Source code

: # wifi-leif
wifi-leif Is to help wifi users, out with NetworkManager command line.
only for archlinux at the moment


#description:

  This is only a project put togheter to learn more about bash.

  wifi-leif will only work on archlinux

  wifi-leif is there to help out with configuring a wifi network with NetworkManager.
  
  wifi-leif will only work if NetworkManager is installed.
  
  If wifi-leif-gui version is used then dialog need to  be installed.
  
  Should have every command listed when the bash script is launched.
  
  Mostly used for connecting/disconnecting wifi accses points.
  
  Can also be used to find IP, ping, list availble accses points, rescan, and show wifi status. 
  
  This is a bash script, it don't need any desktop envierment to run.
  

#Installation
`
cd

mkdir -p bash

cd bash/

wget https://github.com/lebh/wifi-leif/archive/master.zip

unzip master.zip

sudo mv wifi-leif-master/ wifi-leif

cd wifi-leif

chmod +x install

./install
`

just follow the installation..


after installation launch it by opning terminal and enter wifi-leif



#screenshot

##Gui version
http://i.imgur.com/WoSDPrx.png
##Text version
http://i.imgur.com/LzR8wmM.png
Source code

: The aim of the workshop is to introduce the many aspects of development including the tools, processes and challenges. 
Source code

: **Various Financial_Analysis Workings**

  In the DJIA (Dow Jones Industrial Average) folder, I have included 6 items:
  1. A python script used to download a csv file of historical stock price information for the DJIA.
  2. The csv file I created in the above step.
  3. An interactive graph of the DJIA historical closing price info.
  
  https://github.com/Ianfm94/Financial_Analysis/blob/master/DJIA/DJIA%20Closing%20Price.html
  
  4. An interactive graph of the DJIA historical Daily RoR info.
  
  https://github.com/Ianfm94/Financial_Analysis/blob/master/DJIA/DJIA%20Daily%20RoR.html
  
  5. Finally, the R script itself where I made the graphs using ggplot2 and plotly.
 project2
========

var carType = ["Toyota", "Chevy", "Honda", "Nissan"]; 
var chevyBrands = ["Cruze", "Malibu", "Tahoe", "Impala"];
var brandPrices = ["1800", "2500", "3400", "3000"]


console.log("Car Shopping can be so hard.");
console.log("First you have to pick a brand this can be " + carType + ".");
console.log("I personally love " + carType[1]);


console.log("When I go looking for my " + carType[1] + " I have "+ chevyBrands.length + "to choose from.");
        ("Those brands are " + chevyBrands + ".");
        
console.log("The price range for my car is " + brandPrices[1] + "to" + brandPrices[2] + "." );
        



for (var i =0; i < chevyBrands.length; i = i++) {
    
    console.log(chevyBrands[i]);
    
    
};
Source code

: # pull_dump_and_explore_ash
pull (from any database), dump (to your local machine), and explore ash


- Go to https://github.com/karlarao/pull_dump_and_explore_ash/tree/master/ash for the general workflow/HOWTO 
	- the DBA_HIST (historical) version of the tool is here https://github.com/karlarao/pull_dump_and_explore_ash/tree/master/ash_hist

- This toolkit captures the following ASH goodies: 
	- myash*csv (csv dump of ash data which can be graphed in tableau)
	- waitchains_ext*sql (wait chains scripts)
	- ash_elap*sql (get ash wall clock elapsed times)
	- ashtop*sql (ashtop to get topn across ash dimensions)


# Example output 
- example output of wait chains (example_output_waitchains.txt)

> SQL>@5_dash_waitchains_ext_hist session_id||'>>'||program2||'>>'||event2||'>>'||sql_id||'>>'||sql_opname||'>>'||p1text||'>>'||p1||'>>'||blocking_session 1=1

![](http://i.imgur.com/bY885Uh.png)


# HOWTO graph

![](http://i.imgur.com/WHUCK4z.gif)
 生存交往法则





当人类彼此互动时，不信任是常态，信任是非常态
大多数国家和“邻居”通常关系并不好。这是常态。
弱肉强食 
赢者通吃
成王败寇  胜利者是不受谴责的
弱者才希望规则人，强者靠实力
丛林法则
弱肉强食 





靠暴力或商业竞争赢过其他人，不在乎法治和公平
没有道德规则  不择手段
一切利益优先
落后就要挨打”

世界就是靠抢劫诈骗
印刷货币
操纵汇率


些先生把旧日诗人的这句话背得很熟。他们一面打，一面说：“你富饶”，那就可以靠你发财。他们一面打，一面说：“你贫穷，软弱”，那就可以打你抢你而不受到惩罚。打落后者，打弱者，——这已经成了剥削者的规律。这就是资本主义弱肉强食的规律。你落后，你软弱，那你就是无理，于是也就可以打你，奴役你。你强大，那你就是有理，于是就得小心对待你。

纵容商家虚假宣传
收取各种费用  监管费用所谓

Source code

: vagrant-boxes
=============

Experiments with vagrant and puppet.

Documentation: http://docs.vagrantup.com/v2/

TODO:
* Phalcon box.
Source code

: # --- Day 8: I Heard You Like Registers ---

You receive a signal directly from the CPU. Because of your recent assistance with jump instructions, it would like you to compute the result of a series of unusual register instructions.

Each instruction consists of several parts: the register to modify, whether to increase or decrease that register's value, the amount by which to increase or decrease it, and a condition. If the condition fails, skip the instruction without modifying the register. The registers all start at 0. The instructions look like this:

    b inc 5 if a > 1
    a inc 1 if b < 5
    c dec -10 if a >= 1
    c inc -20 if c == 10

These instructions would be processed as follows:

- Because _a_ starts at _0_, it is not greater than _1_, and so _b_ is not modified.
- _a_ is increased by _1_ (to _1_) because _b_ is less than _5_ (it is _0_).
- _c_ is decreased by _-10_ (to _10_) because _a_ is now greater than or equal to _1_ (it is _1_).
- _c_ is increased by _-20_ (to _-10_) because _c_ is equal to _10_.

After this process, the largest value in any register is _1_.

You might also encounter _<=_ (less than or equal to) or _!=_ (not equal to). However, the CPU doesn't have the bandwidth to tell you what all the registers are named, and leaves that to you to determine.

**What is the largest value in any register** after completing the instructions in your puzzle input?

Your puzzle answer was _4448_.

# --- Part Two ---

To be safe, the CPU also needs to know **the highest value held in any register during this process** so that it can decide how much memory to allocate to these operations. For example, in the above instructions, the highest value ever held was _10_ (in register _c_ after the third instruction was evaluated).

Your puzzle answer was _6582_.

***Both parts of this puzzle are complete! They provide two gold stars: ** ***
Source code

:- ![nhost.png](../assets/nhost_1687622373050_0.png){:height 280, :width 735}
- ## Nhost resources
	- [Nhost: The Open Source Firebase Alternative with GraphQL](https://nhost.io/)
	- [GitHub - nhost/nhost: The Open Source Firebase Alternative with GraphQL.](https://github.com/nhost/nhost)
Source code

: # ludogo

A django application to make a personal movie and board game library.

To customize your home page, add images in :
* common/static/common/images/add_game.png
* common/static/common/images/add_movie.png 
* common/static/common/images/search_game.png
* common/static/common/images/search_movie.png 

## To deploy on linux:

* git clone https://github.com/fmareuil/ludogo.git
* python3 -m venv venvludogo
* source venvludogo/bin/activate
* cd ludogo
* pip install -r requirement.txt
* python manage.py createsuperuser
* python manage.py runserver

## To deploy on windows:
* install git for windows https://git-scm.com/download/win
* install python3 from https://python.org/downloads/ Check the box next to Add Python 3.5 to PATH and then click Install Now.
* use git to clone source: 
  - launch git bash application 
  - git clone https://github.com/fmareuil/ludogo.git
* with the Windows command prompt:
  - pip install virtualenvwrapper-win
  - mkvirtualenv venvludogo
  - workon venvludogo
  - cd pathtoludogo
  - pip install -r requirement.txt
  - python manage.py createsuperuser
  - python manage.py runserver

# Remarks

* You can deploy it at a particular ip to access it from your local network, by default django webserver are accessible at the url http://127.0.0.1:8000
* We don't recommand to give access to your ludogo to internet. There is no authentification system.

==*==

Print the records above again, every one, exactly as written.

Source code

: # wifi-leif
wifi-leif Is to help wifi users, out with NetworkManager command line.
only for archlinux at the moment


#description:

  This is only a project put togheter to learn more about bash.

  wifi-leif will only work on archlinux

  wifi-leif is there to help out with configuring a wifi network with NetworkManager.
  
  wifi-leif will only work if NetworkManager is installed.
  
  If wifi-leif-gui version is used then dialog need to  be installed.
  
  Should have every command listed when the bash script is launched.
  
  Mostly used for connecting/disconnecting wifi accses points.
  
  Can also be used to find IP, ping, list availble accses points, rescan, and show wifi status. 
  
  This is a bash script, it don't need any desktop envierment to run.
  

#Installation
`
cd

mkdir -p bash

cd bash/

wget https://github.com/lebh/wifi-leif/archive/master.zip

unzip master.zip

sudo mv wifi-leif-master/ wifi-leif

cd wifi-leif

chmod +x install

./install
`

just follow the installation..


after installation launch it by opning terminal and enter wifi-leif



#screenshot

##Gui version
http://i.imgur.com/WoSDPrx.png
##Text version
http://i.imgur.com/LzR8wmM.png
Source code

: The aim of the workshop is to introduce the many aspects of development including the tools, processes and challenges. 
Source code

: **Various Financial_Analysis Workings**

  In the DJIA (Dow Jones Industrial Average) folder, I have included 6 items:
  1. A python script used to download a csv file of historical stock price information for the DJIA.
  2. The csv file I created in the above step.
  3. An interactive graph of the DJIA historical closing price info.
  
  https://github.com/Ianfm94/Financial_Analysis/blob/master/DJIA/DJIA%20Closing%20Price.html
  
  4. An interactive graph of the DJIA historical Daily RoR info.
  
  https://github.com/Ianfm94/Financial_Analysis/blob/master/DJIA/DJIA%20Daily%20RoR.html
  
  5. Finally, the R script itself where I made the graphs using ggplot2 and plotly.
 project2
========

var carType = ["Toyota", "Chevy", "Honda", "Nissan"]; 
var chevyBrands = ["Cruze", "Malibu", "Tahoe", "Impala"];
var brandPrices = ["1800", "2500", "3400", "3000"]


console.log("Car Shopping can be so hard.");
console.log("First you have to pick a brand this can be " + carType + ".");
console.log("I personally love " + carType[1]);


console.log("When I go looking for my " + carType[1] + " I have "+ chevyBrands.length + "to choose from.");
        ("Those brands are " + chevyBrands + ".");
        
console.log("The price range for my car is " + brandPrices[1] + "to" + brandPrices[2] + "." );
        



for (var i =0; i < chevyBrands.length; i = i++) {
    
    console.log(chevyBrands[i]);
    
    
};
Source code

: # pull_dump_and_explore_ash
pull (from any database), dump (to your local machine), and explore ash


- Go to https://github.com/karlarao/pull_dump_and_explore_ash/tree/master/ash for the general workflow/HOWTO 
	- the DBA_HIST (historical) version of the tool is here https://github.com/karlarao/pull_dump_and_explore_ash/tree/master/ash_hist

- This toolkit captures the following ASH goodies: 
	- myash*csv (csv dump of ash data which can be graphed in tableau)
	- waitchains_ext*sql (wait chains scripts)
	- ash_elap*sql (get ash wall clock elapsed times)
	- ashtop*sql (ashtop to get topn across ash dimensions)


# Example output 
- example output of wait chains (example_output_waitchains.txt)

> SQL>@5_dash_waitchains_ext_hist session_id||'>>'||program2||'>>'||event2||'>>'||sql_id||'>>'||sql_opname||'>>'||p1text||'>>'||p1||'>>'||blocking_session 1=1

![](http://i.imgur.com/bY885Uh.png)


# HOWTO graph

![](http://i.imgur.com/WHUCK4z.gif)
 生存交往法则





当人类彼此互动时，不信任是常态，信任是非常态
大多数国家和“邻居”通常关系并不好。这是常态。
弱肉强食 
赢者通吃
成王败寇  胜利者是不受谴责的
弱者才希望规则人，强者靠实力
丛林法则
弱肉强食 





靠暴力或商业竞争赢过其他人，不在乎法治和公平
没有道德规则  不择手段
一切利益优先
落后就要挨打”

世界就是靠抢劫诈骗
印刷货币
操纵汇率


些先生把旧日诗人的这句话背得很熟。他们一面打，一面说：“你富饶”，那就可以靠你发财。他们一面打，一面说：“你贫穷，软弱”，那就可以打你抢你而不受到惩罚。打落后者，打弱者，——这已经成了剥削者的规律。这就是资本主义弱肉强食的规律。你落后，你软弱，那你就是无理，于是也就可以打你，奴役你。你强大，那你就是有理，于是就得小心对待你。

纵容商家虚假宣传
收取各种费用  监管费用所谓

Source code

: vagrant-boxes
=============

Experiments with vagrant and puppet.

Documentation: http://docs.vagrantup.com/v2/

TODO:
* Phalcon box.
Source code

: # --- Day 8: I Heard You Like Registers ---

You receive a signal directly from the CPU. Because of your recent assistance with jump instructions, it would like you to compute the result of a series of unusual register instructions.

Each instruction consists of several parts: the register to modify, whether to increase or decrease that register's value, the amount by which to increase or decrease it, and a condition. If the condition fails, skip the instruction without modifying the register. The registers all start at 0. The instructions look like this:

    b inc 5 if a > 1
    a inc 1 if b < 5
    c dec -10 if a >= 1
    c inc -20 if c == 10

These instructions would be processed as follows:

- Because _a_ starts at _0_, it is not greater than _1_, and so _b_ is not modified.
- _a_ is increased by _1_ (to _1_) because _b_ is less than _5_ (it is _0_).
- _c_ is decreased by _-10_ (to _10_) because _a_ is now greater than or equal to _1_ (it is _1_).
- _c_ is increased by _-20_ (to _-10_) because _c_ is equal to _10_.

After this process, the largest value in any register is _1_.

You might also encounter _<=_ (less than or equal to) or _!=_ (not equal to). However, the CPU doesn't have the bandwidth to tell you what all the registers are named, and leaves that to you to determine.

**What is the largest value in any register** after completing the instructions in your puzzle input?

Your puzzle answer was _4448_.

# --- Part Two ---

To be safe, the CPU also needs to know **the highest value held in any register during this process** so that it can decide how much memory to allocate to these operations. For example, in the above instructions, the highest value ever held was _10_ (in register _c_ after the third instruction was evaluated).

Your puzzle answer was _6582_.

***Both parts of this puzzle are complete! They provide two gold stars: ** ***
Source code

:- ![nhost.png](../assets/nhost_1687622373050_0.png){:height 280, :width 735}
- ## Nhost resources
	- [Nhost: The Open Source Firebase Alternative with GraphQL](https://nhost.io/)
	- [GitHub - nhost/nhost: The Open Source Firebase Alternative with GraphQL.](https://github.com/nhost/nhost)
Source code

: # ludogo

A django application to make a personal movie and board game library.

To customize your home page, add images in :
* common/static/common/images/add_game.png
* common/static/common/images/add_movie.png 
* common/static/common/images/search_game.png
* common/static/common/images/search_movie.png 

## To deploy on linux:

* git clone https://github.com/fmareuil/ludogo.git
* python3 -m venv venvludogo
* source venvludogo/bin/activate
* cd ludogo
* pip install -r requirement.txt
* python manage.py createsuperuser
* python manage.py runserver

## To deploy on windows:
* install git for windows https://git-scm.com/download/win
* install python3 from https://python.org/downloads/ Check the box next to Add Python 3.5 to PATH and then click Install Now.
* use git to clone source: 
  - launch git bash application 
  - git clone https://github.com/fmareuil/ludogo.git
* with the Windows command prompt:
  - pip install virtualenvwrapper-win
  - mkvirtualenv venvludogo
  - workon venvludogo
  - cd pathtoludogo
  - pip install -r requirement.txt
  - python manage.py createsuperuser
  - python manage.py runserver

# Remarks

* You can deploy it at a particular ip to access it from your local network, by default django webserver are accessible at the url http://127.0.0.1:8000
* We don't recommand to give access to your ludogo to internet. There is no authentification system.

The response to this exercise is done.